Сейчас в России всплеск интереса к частной, семейной памяти, выходят книги «Зулейха открывает глаза» Гузель Яхиной, «Памяти памяти» Марии Степановой, появляются инициативы вроде «Возвращения имен» или «Молитвы памяти», а фильм Юрия Дудя о Колыме набирает 19 миллионов просмотров. Нас нагоняет то, что происходило на Западе пятнадцать-двадцать лет назад и было названо бумом памяти. Этот процесс возникает, когда становится понятно, что чисто исторический подход не дает всех ответов на вопросы и не позволяет вполне осмыслить то, что произошло в XX веке.
В немецком языке есть специальное слово Vergangenheitsbewältigung, обозначающее осмысление, переработку, преодоление какого-то периода в прошлом. Дискуссия о том, каким должно быть это преодоление прошлого, развернулась в немецком обществе примерно в 1960-е годы и продолжалась до 1980-х годов. Сначала от токсичного прошлого хотелось изолироваться, провести черту, но затем стало понятно, что нельзя отказываться от прошлого, его нужно принимать. Рихард фон Вайцзеккер, бывший президент ФРГ, в своем знаменитом выступлении в Бундестаге в 1985 году сказал:
«Дело не в преодолении прошлого. Такое вообще невозможно. Ведь былого задним числом не изменишь и не превратишь в небылое. Но кто закрывает глаза на прошлое, тот остается слепым в настоящем. Кто не хочет вспоминать о бесчеловечности, тот подвергается опасности вновь заразиться. <…> Все мы — будь мы виновны или нет, будь мы стары или молоды — должны признать прошлое. Его последствия затрагивают и призывают к ответу нас всех».
Американский социолог Даниэль Леви в одном из своих исследований пишет о такой категории, как космополитизация памяти, когда в результате разговора о памяти какие-то темы, которые до этого были локальными, перестают быть таковыми. Это не глобализация в смысле унификации, но это выход локальных тем на универсальный уровень. Так, разговор о правах человека благодаря теме Холокоста оказывается универсальным: все не сливается в единую картину, но модель этой дискуссии оказывается применима к разговору о трагедиях в разных обществах.
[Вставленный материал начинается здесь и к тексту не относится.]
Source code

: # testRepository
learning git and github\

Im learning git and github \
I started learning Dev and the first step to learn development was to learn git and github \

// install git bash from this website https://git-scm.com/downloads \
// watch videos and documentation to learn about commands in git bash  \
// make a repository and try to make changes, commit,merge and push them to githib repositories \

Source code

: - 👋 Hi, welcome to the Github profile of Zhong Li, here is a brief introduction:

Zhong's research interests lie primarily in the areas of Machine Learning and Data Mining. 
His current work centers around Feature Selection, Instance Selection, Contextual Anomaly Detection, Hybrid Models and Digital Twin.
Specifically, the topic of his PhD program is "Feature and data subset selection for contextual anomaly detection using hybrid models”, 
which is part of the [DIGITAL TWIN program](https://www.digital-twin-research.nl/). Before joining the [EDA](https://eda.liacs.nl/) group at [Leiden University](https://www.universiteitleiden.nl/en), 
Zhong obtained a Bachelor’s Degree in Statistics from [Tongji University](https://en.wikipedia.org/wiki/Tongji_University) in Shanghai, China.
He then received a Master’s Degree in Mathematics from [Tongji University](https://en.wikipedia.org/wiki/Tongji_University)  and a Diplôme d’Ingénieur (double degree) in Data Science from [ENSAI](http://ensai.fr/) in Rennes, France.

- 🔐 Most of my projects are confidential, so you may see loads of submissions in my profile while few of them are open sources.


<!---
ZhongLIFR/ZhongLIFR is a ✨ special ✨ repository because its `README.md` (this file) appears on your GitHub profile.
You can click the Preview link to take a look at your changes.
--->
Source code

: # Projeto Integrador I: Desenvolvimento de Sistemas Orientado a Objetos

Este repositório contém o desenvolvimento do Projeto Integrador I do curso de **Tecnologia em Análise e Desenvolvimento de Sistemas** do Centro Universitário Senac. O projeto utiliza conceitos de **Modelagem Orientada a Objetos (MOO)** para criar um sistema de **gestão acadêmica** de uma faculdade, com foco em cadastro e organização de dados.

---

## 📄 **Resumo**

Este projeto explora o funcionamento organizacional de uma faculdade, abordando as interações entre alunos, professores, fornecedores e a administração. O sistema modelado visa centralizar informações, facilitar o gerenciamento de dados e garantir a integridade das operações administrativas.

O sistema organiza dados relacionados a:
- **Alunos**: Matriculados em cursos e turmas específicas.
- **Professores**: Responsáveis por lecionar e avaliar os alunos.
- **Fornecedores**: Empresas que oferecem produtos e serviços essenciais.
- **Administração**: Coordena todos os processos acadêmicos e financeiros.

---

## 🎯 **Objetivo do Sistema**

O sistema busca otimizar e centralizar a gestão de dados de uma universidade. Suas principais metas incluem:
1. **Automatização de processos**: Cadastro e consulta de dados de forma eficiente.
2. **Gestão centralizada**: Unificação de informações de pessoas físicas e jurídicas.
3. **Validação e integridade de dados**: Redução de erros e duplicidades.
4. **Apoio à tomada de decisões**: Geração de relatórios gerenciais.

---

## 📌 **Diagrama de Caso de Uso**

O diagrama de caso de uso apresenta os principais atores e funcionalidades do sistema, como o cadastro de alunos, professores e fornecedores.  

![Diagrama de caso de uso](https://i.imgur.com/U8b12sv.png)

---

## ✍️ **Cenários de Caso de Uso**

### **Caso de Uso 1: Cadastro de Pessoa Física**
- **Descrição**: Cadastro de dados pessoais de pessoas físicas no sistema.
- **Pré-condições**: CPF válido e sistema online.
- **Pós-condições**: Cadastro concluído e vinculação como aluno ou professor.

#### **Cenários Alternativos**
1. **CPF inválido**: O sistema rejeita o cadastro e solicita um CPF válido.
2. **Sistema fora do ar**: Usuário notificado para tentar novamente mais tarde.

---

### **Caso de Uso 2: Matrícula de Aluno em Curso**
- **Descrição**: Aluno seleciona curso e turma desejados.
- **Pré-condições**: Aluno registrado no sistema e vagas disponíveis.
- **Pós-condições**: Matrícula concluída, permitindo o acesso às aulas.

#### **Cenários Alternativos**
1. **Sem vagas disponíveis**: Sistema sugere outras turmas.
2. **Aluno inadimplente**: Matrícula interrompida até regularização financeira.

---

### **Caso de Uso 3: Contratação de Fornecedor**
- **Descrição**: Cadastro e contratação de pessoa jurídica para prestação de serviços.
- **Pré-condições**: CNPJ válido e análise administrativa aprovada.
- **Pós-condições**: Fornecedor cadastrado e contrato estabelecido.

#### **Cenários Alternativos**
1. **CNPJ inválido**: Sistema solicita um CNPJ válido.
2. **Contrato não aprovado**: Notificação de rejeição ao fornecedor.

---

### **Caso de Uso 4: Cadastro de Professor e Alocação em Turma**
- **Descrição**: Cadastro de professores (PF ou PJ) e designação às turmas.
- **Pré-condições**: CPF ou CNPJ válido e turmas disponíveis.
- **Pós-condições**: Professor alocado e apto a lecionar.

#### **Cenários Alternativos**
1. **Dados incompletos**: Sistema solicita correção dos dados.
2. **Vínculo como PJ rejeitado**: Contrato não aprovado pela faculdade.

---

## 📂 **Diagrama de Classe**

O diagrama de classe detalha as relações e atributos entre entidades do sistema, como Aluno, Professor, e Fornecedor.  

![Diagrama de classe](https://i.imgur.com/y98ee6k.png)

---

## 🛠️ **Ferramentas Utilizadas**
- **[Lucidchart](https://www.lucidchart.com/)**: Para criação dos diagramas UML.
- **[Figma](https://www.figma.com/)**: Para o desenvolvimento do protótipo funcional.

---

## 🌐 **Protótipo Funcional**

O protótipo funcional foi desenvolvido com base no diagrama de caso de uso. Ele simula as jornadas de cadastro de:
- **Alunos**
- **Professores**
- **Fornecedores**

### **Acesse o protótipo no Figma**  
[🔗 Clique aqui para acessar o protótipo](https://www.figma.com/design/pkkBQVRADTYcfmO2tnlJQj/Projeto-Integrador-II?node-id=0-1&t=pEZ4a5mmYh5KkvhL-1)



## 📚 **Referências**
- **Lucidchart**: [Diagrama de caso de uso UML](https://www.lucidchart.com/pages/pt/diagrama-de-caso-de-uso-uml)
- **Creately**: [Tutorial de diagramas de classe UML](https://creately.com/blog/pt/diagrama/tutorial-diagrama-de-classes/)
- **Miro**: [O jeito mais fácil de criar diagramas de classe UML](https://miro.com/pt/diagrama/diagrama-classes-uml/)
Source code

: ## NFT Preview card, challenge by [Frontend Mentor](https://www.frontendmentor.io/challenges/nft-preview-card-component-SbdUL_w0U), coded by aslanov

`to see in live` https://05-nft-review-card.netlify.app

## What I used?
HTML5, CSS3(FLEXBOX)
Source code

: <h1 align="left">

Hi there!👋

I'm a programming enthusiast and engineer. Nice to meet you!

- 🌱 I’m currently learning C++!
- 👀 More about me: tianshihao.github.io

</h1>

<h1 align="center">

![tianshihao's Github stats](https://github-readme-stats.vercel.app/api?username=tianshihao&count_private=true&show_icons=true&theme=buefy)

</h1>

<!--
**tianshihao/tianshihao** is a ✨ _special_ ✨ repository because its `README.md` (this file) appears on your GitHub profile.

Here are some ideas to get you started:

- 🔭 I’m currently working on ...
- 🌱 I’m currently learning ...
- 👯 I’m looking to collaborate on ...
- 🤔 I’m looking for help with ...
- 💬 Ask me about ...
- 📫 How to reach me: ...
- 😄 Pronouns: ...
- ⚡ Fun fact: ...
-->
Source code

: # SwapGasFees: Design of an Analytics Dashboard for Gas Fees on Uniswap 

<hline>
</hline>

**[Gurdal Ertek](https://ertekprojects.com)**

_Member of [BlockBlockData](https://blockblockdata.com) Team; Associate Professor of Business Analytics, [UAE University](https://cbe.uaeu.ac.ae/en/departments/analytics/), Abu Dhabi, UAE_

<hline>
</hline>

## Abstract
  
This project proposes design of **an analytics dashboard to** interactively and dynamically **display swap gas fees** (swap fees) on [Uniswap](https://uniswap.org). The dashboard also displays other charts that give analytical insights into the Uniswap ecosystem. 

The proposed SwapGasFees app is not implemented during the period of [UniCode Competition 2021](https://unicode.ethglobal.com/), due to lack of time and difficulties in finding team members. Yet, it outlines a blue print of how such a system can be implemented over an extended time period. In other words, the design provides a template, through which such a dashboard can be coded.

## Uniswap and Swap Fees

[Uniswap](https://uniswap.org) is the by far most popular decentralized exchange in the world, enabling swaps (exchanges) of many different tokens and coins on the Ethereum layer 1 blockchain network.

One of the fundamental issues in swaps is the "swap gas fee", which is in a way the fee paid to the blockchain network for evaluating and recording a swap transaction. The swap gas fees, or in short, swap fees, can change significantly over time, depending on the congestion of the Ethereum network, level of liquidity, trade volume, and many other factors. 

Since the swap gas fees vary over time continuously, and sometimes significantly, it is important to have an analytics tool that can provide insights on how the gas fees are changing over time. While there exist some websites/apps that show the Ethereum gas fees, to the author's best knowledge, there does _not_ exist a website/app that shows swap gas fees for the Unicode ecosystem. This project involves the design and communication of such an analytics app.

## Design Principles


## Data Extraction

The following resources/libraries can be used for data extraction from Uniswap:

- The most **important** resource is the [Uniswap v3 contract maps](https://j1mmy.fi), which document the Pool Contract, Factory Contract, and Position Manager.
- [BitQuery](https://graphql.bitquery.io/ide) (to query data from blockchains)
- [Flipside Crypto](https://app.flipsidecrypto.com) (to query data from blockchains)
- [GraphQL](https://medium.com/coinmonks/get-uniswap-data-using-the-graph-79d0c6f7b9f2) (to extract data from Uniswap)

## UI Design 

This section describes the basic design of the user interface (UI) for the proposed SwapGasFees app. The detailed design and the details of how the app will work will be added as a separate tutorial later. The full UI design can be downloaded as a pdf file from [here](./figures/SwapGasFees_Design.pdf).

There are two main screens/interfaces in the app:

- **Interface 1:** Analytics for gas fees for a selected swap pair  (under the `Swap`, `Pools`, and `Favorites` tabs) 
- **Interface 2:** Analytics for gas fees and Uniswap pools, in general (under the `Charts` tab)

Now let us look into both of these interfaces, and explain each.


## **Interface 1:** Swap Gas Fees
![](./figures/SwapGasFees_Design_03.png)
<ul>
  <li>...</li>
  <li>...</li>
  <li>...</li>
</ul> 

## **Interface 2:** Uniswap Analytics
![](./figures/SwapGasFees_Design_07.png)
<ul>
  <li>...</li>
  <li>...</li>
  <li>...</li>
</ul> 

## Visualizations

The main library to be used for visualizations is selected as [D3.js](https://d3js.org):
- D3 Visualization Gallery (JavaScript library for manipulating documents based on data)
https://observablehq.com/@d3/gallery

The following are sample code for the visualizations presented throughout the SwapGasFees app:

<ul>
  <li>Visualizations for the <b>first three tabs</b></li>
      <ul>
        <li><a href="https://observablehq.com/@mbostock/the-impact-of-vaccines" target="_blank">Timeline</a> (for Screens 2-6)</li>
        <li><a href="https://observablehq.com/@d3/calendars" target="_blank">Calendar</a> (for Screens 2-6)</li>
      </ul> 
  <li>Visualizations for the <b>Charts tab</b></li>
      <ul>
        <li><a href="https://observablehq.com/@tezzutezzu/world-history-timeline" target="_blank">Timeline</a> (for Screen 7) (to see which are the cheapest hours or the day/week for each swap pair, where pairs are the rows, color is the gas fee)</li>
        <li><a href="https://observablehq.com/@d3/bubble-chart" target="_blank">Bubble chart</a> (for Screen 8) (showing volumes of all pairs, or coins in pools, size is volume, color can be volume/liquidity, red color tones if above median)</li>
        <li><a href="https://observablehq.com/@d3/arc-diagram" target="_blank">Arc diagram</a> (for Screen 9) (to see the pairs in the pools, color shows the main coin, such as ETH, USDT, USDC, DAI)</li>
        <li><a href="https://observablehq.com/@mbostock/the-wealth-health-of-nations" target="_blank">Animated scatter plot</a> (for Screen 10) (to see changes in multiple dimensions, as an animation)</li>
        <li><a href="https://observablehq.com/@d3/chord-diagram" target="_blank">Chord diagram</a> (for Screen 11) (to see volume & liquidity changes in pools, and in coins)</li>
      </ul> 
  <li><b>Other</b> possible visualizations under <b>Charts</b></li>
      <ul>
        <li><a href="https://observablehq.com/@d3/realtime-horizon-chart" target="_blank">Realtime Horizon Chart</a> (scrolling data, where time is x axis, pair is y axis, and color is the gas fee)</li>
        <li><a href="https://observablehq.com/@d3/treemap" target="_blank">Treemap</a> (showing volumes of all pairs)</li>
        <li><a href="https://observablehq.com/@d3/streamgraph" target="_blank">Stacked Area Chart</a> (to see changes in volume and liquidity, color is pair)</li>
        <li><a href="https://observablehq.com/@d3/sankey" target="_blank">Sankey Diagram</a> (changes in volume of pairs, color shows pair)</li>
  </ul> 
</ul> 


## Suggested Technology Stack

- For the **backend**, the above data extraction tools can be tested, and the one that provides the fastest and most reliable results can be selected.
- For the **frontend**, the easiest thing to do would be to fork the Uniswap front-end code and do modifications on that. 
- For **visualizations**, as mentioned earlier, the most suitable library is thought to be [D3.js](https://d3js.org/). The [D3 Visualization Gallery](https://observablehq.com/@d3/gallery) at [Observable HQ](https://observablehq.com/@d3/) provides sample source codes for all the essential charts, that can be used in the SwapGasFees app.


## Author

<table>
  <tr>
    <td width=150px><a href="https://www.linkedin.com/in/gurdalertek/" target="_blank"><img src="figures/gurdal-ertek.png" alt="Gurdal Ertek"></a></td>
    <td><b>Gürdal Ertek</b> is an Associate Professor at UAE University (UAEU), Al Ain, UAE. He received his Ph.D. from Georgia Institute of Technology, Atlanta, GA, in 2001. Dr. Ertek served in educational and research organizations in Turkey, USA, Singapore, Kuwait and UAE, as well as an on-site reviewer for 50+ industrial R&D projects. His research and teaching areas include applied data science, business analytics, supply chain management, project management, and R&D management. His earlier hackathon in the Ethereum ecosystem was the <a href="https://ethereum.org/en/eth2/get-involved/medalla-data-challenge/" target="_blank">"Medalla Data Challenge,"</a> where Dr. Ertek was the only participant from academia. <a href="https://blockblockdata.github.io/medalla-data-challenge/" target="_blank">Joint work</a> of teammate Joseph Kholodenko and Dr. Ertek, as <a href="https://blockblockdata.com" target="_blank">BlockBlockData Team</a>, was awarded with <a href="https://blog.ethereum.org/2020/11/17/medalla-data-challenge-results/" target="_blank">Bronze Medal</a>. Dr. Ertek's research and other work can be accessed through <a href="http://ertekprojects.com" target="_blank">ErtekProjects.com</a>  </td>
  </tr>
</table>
Несколько последних лет я занимаюсь исследованием международного опыта. В какой-то момент я с удивлением узнал, что в Испании с начала 2000-х годов происходили массовые эксгумации, когда люди начали искать своих предков, захороненных жертв Гражданской войны в Испании. Этот процесс приобрел взрывной характер по всей стране в тот момент, когда, казалось бы, все уже договорились молчать — война завершилась в 1939 году. Это огромное общественное движение расшевелило собственно государства и заставило принять закон об исторической памяти. И когда я переписываюсь с исследователями из Испании и они мне шлют ссылку на статью Guardian о Юрии Дмитриеве с комментарием «вот, у вас же похожее происходит», я вдруг понимаю: да, это похожие процессы, но у нас не знают, что происходило в Испании, а там не знают наших активистов. Хотя есть много всего важного, чем они могли бы делиться. Есть чему поучиться и на опыте комиссии по примирению из ЮАР. Пумла Гободо-Мадикизела, психолог, которая участвовала в работе комиссии, написала книгу на основе того, что она видела как преступники, убийцы и родные жертвы примиряются, о терапии прощения. Это важнейшая модель того, как разделенное общество может искать компромиссное решение как выйти из ситуации разделения, примириться, проработать память о массовом насилии.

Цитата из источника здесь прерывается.